Transcribe the entire listing exactly.
== SOURCE MATERIAL ==
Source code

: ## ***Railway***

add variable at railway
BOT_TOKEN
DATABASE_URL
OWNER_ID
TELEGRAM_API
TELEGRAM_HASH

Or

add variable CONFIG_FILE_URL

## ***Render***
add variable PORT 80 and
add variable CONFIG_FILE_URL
===
ANSWER BELOW
Source code

: ## ***Railway***

add variable at railway
BOT_TOKEN
DATABASE_URL
OWNER_ID
TELEGRAM_API
TELEGRAM_HASH

Or

add variable CONFIG_FILE_URL

## ***Render***
add variable PORT 80 and
add variable CONFIG_FILE_URL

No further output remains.